Your assignment
Starting at the first line of the data, please print exactly those lines through the one that holds "Applications that need", omitting every picture.

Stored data
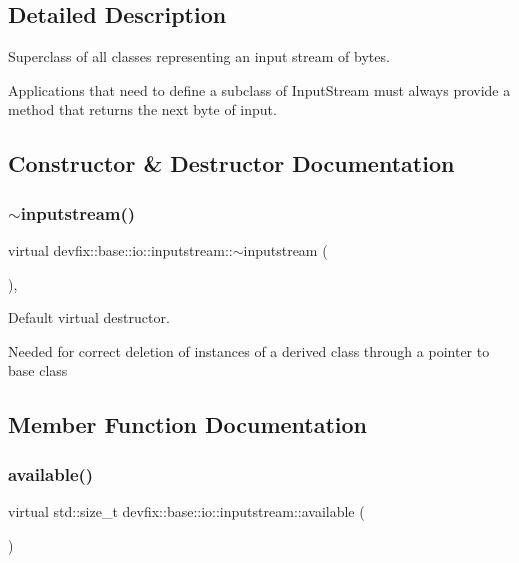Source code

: \subsection{Detailed Description}
Superclass of all classes representing an input stream of bytes. 

Applications that need to define a subclass of Input\+Stream must always provide a method that returns the next byte of input. 

\subsection{Constructor \& Destructor Documentation}
\mbox{\label{structdevfix_1_1base_1_1io_1_1inputstream_a1da9f4c189be9ee315caabd2b4fdc125}} 
\subsubsection{\texorpdfstring{$\sim$inputstream()}{~inputstream()}}
{\footnotesize\ttfamily virtual devfix\+::base\+::io\+::inputstream\+::$\sim$inputstream (\begin{DoxyParamCaption}{ }\end{DoxyParamCaption})\hspace{0.3cm}{\ttfamily [virtual]}, {\ttfamily [default]}}



Default virtual destructor. 

Needed for correct deletion of instances of a derived class through a pointer to base class 

\subsection{Member Function Documentation}
\mbox{\label{structdevfix_1_1base_1_1io_1_1inputstream_ace04813af676b6c81fa452eb4d81a796}} 
\subsubsection{\texorpdfstring{available()}{available()}}
{\footnotesize\ttfamily virtual std\+::size\+\_\+t devfix\+::base\+::io\+::inputstream\+::available (\begin{DoxyParamCaption}{ }\end{DoxyParamCaption})\hspace{0.3cm}{\ttfamily [pure virtual]}}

Response area
Source code

: \subsection{Detailed Description}
Superclass of all classes representing an input stream of bytes. 

Applications that need to define a subclass of Input\+Stream must always provide a method that returns the next byte of input. 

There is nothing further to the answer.